_WORK TO COMPLETE_
The answer must consist of every line from the entries below that contains the word "current".

_DATA_
BEGIN

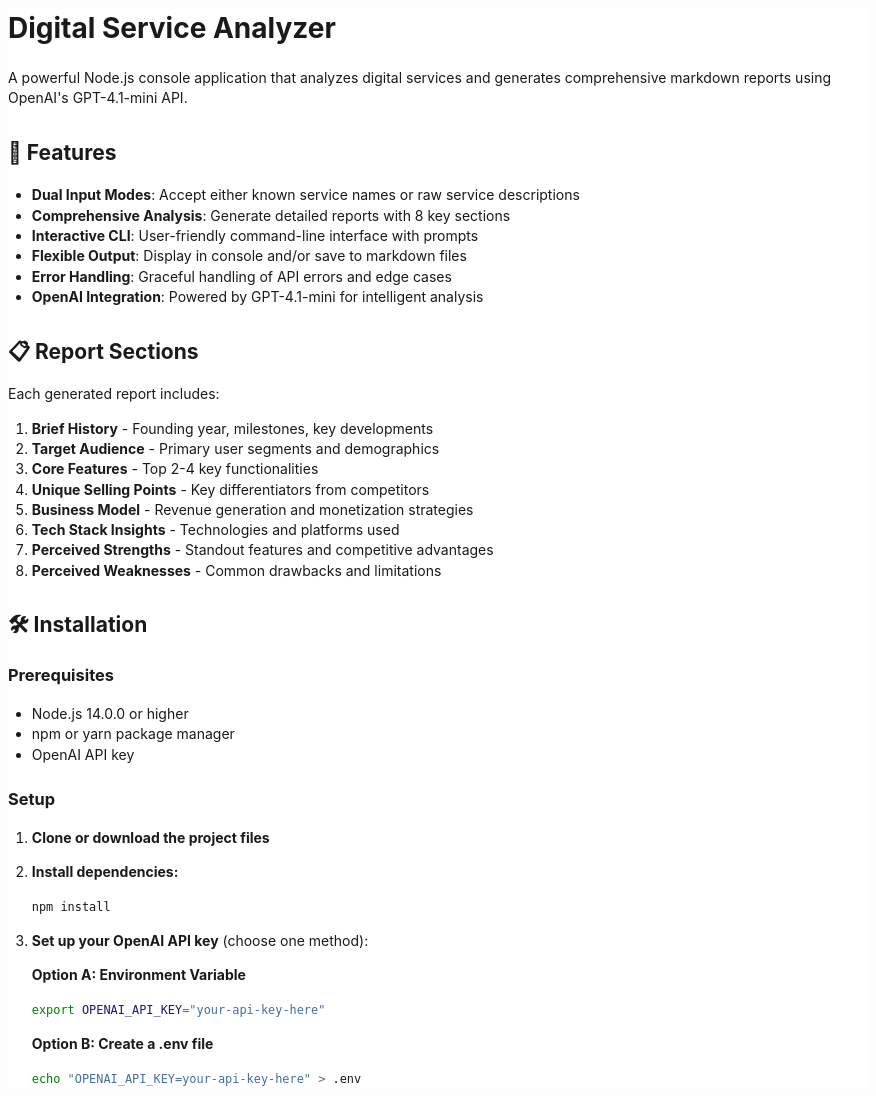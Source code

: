 # Digital Service Analyzer

A powerful Node.js console application that analyzes digital services and generates comprehensive markdown reports using OpenAI's GPT-4.1-mini API.

## 🚀 Features

- **Dual Input Modes**: Accept either known service names or raw service descriptions
- **Comprehensive Analysis**: Generate detailed reports with 8 key sections
- **Interactive CLI**: User-friendly command-line interface with prompts
- **Flexible Output**: Display in console and/or save to markdown files
- **Error Handling**: Graceful handling of API errors and edge cases
- **OpenAI Integration**: Powered by GPT-4.1-mini for intelligent analysis

## 📋 Report Sections

Each generated report includes:

1. **Brief History** - Founding year, milestones, key developments
2. **Target Audience** - Primary user segments and demographics
3. **Core Features** - Top 2-4 key functionalities
4. **Unique Selling Points** - Key differentiators from competitors
5. **Business Model** - Revenue generation and monetization strategies
6. **Tech Stack Insights** - Technologies and platforms used
7. **Perceived Strengths** - Standout features and competitive advantages
8. **Perceived Weaknesses** - Common drawbacks and limitations

## 🛠 Installation

### Prerequisites

- Node.js 14.0.0 or higher
- npm or yarn package manager
- OpenAI API key

### Setup

1. **Clone or download the project files**
   
2. **Install dependencies:**
   ```bash
   npm install
   ```

3. **Set up your OpenAI API key** (choose one method):
   
   **Option A: Environment Variable**
   ```bash
   export OPENAI_API_KEY="your-api-key-here"
   ```
   
   **Option B: Create a .env file**
   ```bash
   echo "OPENAI_API_KEY=your-api-key-here" > .env
   ```
   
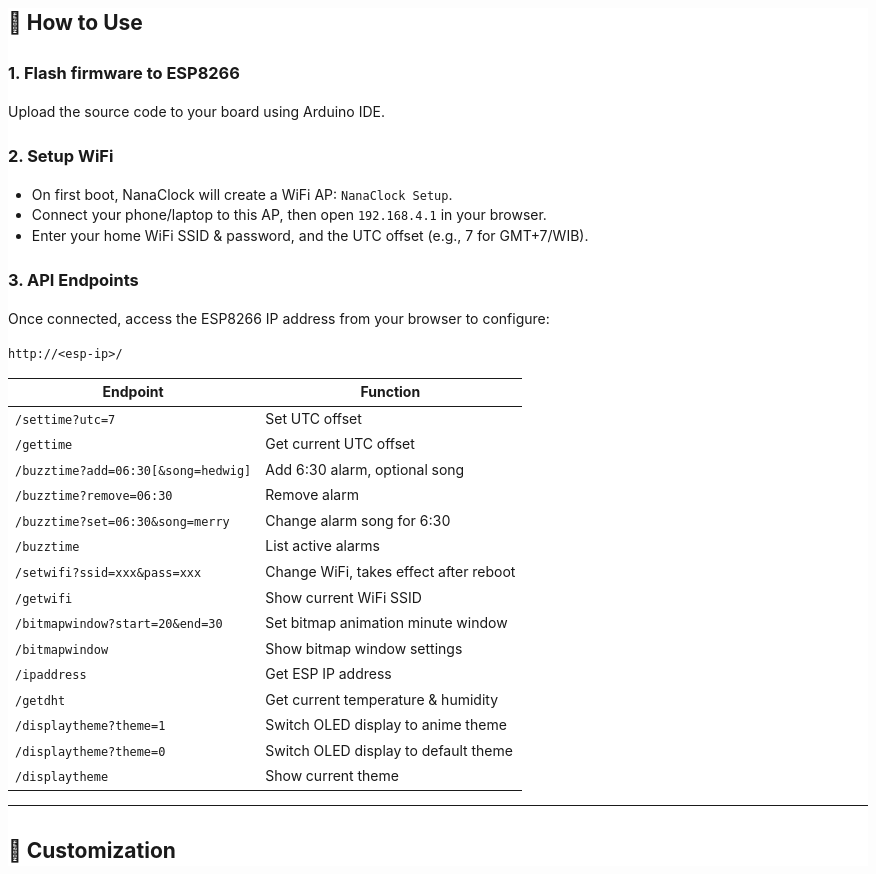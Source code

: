 
## 🚀 How to Use

### 1. Flash firmware to ESP8266

Upload the source code to your board using Arduino IDE.

### 2. Setup WiFi

- On first boot, NanaClock will create a WiFi AP: `NanaClock Setup`.
- Connect your phone/laptop to this AP, then open `192.168.4.1` in your browser.
- Enter your home WiFi SSID & password, and the UTC offset (e.g., 7 for GMT+7/WIB).

### 3. API Endpoints

Once connected, access the ESP8266 IP address from your browser to configure:

```
http://<esp-ip>/
```

| Endpoint                            | Function                               |
| ----------------------------------- | -------------------------------------- |
| `/settime?utc=7`                    | Set UTC offset                         |
| `/gettime`                          | Get current UTC offset                 |
| `/buzztime?add=06:30[&song=hedwig]` | Add 6:30 alarm, optional song          |
| `/buzztime?remove=06:30`            | Remove alarm                           |
| `/buzztime?set=06:30&song=merry`    | Change alarm song for 6:30             |
| `/buzztime`                         | List active alarms                     |
| `/setwifi?ssid=xxx&pass=xxx`        | Change WiFi, takes effect after reboot |
| `/getwifi`                          | Show current WiFi SSID                 |
| `/bitmapwindow?start=20&end=30`     | Set bitmap animation minute window     |
| `/bitmapwindow`                     | Show bitmap window settings            |
| `/ipaddress`                        | Get ESP IP address                     |
| `/getdht`                           | Get current temperature & humidity     |
| `/displaytheme?theme=1`             | Switch OLED display to anime theme     |
| `/displaytheme?theme=0`             | Switch OLED display to default theme   |
| `/displaytheme`                     | Show current theme                     |

---

## 🎨 Customization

END

_SOLVED EXERCISE_
| `/gettime`                          | Get current UTC offset                 |
| `/getwifi`                          | Show current WiFi SSID                 |
| `/getdht`                           | Get current temperature & humidity     |
| `/displaytheme`                     | Show current theme                     |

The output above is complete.